◆ Exercise prompt
Please write every entry out again, exactly as it reads below.

◆ Data in this exercise
┌────────

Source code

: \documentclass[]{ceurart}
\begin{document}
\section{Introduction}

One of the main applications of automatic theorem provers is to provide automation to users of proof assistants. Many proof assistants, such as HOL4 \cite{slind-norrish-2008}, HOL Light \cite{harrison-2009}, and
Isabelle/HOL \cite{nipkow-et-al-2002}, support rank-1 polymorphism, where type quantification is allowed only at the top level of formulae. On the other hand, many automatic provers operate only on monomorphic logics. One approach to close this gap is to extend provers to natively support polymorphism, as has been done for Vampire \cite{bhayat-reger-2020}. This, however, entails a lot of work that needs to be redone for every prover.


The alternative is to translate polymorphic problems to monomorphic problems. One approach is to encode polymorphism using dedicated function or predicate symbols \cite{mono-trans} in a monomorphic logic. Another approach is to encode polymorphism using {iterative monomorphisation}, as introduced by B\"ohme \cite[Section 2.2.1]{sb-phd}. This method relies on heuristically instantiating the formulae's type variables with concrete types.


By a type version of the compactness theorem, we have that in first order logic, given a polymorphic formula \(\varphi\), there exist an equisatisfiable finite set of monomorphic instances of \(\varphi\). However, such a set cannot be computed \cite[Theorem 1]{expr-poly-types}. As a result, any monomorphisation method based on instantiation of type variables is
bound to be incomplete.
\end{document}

└────────

◆ Response to this exercise
Source code

: \documentclass[]{ceurart}
\begin{document}
\section{Introduction}

One of the main applications of automatic theorem provers is to provide automation to users of proof assistants. Many proof assistants, such as HOL4 \cite{slind-norrish-2008}, HOL Light \cite{harrison-2009}, and
Isabelle/HOL \cite{nipkow-et-al-2002}, support rank-1 polymorphism, where type quantification is allowed only at the top level of formulae. On the other hand, many automatic provers operate only on monomorphic logics. One approach to close this gap is to extend provers to natively support polymorphism, as has been done for Vampire \cite{bhayat-reger-2020}. This, however, entails a lot of work that needs to be redone for every prover.


The alternative is to translate polymorphic problems to monomorphic problems. One approach is to encode polymorphism using dedicated function or predicate symbols \cite{mono-trans} in a monomorphic logic. Another approach is to encode polymorphism using {iterative monomorphisation}, as introduced by B\"ohme \cite[Section 2.2.1]{sb-phd}. This method relies on heuristically instantiating the formulae's type variables with concrete types.


By a type version of the compactness theorem, we have that in first order logic, given a polymorphic formula \(\varphi\), there exist an equisatisfiable finite set of monomorphic instances of \(\varphi\). However, such a set cannot be computed \cite[Theorem 1]{expr-poly-types}. As a result, any monomorphisation method based on instantiation of type variables is
bound to be incomplete.
\end{document}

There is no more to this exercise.